Chefinspektor Marcel Trudeau hatte die Hände in den Taschen, rauchte an seiner dritten Gauloise und sah abwechselnd auf den sehr lebhaften Kommissar und den sehr toten, verkohlten Leichnam, den man bereits zum Abtransport ins Gerichtsmedizinische Institut an den Straßenrand geschafft hatte. Die Sekretärin kaute jetzt an ihrem Bleistift und betrachtete verstohlen das Gesicht des Chefinspektors. Wieder einmal mußte sie daran denken, daß wohl kaum jemand grantiger dreinschauen konnte als der Alte. Und hätte sie jetzt auf höheren Befehl eines der beiden Gesichter abküssen müssen – die Wahl wäre ihr schwer gefallen. Sie mußte lächeln. Den Bleistift nahm sie aus dem Mund.

»Können wir jetzt endlich mit dem Tatortbericht beginnen«, sagte der Kommissar ungeduldig. Die Sekretärin nickte, und der alte Chefinspektor murmelte in seine Gauloise, daß weit und breit niemand da wäre, der ihn daran hinderte.

»Also, Fräulein«, sagte der Kommissar entschlossen, »schreiben Sie: Rechts oben, Beginn der Tatortuntersuchung: 1.4.1981, 09.30 Uhr…«

»…09.30 Uhr«, wiederholte die Sekretärin, und dann hörte man wieder den Kommissar: »Bei dem mutmaßlich Ermordeten handelt es sich mit einer an Sicherheit grenzenden Wahrscheinlichkeit um den Gärtner Robert Jardin, am 31. März 1911 in Paris geboren, verheiratet, französischer Staatsbürger…«

»Was?!« sagte der Chefinspektor plötzlich laut. »Wann ist der alte Gärtner geboren?« Der Kommissar wiederholte das Datum: »31. März 1911«. Er haßte Unterbrechungen, wenn er am Diktieren war. Zu aller Überraschung zeigte der Chefinspektor plötzlich reges Interesse an dem Fall. »Ich geh jetzt zur Gärtnerswitwe«, sagte er und trabte in Richtung des einstöckigen Ziegelhauses. »Madame Jardin hat ihre Aussagen schon dem Inspektor Pernell gemacht«, rief ihm der Kommissar ärgerlich nach. Aber das war so, als ob man einem tauben Roß was nachschreien würde.

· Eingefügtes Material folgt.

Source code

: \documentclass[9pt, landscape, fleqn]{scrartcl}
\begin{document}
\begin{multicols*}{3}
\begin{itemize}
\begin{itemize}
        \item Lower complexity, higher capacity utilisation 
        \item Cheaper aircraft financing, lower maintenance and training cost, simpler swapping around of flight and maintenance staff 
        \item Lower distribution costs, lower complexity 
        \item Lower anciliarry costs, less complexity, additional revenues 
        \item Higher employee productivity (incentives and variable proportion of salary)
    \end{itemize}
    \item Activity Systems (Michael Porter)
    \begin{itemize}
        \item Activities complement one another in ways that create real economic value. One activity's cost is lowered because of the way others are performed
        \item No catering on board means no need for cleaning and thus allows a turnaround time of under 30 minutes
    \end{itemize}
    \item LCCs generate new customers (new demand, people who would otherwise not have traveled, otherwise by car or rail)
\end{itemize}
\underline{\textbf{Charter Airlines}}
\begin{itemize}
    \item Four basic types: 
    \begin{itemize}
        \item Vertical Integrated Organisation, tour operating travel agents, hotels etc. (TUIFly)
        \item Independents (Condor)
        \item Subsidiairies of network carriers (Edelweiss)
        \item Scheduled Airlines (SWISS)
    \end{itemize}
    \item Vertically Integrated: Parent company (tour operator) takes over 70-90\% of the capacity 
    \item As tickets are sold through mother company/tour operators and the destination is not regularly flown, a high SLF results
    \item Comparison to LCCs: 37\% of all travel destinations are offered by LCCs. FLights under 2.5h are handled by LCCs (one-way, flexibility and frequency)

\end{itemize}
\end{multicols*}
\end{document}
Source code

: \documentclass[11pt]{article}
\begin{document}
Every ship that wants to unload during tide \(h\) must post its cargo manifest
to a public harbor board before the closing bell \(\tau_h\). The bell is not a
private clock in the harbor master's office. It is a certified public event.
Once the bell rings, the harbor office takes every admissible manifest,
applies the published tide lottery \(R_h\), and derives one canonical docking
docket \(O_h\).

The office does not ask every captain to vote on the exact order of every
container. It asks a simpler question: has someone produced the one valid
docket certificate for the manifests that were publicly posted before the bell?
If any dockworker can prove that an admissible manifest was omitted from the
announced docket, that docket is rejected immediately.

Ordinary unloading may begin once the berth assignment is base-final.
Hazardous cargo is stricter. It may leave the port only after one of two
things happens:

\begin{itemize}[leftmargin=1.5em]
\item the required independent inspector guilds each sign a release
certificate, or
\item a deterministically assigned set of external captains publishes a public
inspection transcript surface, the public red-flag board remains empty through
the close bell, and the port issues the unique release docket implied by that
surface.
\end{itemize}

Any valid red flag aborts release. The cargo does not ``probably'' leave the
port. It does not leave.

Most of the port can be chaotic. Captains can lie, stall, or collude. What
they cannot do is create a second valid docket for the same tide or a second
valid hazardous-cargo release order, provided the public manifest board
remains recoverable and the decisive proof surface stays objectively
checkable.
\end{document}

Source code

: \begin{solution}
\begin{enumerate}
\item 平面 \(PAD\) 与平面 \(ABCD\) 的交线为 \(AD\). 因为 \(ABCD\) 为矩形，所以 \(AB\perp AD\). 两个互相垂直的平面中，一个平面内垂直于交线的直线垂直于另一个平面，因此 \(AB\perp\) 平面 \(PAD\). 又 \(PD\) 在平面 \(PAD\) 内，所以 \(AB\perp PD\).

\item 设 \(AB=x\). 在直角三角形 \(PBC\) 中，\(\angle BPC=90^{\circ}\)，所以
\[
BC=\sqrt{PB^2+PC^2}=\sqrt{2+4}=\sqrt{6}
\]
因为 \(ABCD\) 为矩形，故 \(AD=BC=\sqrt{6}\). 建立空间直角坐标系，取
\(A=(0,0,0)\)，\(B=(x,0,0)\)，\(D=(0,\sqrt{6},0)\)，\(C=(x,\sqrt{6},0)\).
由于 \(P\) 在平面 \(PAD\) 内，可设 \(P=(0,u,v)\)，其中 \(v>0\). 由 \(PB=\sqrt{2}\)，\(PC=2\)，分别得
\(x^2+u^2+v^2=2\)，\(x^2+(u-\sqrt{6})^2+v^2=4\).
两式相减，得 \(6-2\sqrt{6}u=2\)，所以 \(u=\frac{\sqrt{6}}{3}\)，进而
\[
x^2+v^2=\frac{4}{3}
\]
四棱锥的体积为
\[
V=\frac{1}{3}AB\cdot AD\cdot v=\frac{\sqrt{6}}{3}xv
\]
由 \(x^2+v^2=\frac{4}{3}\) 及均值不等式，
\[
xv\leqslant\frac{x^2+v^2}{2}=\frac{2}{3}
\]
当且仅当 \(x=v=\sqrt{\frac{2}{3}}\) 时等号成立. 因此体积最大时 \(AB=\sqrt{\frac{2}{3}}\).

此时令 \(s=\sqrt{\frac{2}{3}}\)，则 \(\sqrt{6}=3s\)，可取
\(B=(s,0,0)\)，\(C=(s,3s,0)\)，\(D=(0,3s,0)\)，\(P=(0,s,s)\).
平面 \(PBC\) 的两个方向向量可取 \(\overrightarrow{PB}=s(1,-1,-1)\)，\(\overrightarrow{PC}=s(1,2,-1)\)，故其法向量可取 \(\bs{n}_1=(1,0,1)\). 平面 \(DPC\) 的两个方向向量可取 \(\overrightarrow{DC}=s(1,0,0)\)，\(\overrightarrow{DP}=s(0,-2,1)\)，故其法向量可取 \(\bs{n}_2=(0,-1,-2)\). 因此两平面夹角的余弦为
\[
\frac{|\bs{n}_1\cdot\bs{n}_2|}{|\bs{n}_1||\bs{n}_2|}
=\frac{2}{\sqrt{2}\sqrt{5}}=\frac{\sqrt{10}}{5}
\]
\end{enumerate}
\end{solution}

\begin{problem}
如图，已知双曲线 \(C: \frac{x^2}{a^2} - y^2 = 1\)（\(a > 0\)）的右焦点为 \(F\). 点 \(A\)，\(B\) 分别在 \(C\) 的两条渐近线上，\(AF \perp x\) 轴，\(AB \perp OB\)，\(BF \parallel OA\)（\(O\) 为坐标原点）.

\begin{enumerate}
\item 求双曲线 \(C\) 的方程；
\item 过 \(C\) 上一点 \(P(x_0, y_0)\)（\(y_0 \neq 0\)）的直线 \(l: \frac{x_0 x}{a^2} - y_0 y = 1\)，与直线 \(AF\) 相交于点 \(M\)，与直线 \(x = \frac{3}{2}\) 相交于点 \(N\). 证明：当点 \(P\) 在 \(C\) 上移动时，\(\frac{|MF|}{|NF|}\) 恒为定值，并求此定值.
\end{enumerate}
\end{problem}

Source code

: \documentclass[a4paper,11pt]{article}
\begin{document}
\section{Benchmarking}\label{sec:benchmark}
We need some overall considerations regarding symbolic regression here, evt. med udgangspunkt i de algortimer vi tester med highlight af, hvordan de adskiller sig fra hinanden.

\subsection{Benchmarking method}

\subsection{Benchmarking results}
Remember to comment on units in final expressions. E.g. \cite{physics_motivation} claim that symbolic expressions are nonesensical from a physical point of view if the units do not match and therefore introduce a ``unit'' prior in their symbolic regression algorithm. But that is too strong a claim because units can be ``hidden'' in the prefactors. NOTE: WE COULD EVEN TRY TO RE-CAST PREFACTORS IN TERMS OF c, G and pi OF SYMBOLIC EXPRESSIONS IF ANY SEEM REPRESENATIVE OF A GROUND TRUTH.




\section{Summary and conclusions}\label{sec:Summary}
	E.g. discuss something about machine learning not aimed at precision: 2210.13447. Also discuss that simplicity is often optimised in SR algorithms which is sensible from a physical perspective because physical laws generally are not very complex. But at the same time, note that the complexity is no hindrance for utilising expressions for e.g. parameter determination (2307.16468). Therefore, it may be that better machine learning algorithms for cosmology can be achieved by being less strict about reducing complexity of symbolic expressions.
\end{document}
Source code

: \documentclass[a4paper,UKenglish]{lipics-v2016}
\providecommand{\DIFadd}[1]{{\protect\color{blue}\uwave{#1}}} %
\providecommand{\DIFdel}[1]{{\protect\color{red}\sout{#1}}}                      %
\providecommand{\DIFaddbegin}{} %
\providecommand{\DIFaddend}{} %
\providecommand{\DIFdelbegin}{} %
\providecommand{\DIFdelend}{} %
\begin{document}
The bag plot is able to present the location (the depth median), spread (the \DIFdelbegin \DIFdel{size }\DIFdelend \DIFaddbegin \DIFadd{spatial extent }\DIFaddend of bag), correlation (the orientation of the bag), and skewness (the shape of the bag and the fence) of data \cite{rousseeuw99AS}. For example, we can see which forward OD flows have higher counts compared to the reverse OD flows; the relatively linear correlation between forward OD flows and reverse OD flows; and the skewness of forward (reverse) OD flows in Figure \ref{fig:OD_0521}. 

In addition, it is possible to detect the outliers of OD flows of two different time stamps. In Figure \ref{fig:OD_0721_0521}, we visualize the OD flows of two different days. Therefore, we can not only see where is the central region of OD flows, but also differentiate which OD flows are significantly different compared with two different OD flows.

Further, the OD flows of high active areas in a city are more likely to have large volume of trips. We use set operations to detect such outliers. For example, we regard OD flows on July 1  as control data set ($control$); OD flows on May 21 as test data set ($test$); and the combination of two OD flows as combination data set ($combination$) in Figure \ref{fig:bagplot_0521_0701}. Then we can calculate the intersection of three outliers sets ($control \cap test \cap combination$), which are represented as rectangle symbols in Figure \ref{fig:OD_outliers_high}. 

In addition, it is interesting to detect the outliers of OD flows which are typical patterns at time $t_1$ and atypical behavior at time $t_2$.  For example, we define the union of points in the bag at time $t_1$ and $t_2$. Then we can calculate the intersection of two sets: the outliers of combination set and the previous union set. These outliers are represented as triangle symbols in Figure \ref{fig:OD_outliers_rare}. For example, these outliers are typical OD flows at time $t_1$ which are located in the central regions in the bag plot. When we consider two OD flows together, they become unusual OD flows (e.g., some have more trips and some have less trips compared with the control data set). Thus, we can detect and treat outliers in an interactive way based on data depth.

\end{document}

Am Eingang zum Haus sah der Alte seinen Inspektor Pernell, der mit den Kriminaltechnikern und dem Brandsachverständigen diskutierte. »Komm her, Kleiner«, rief er, »komm her zu mir!« Inspektor Pernell kam heran. »Erklär mir noch einmal den Sachverhalt, Kleiner. Aber mach’s kurz!« Pernell begann verdrossen zu berichten. Er mochte es nicht, wenn der Alte »Kleiner« zu ihm sagte. Schließlich war er einen Kopf größer.

Um sechs Uhr früh hatte Madame Jardin die Feuerwehr angerufen. Zu diesem Zeitpunkt brannte das kleine Holzhäuschen in der Gärtnerei bereits lichterloh.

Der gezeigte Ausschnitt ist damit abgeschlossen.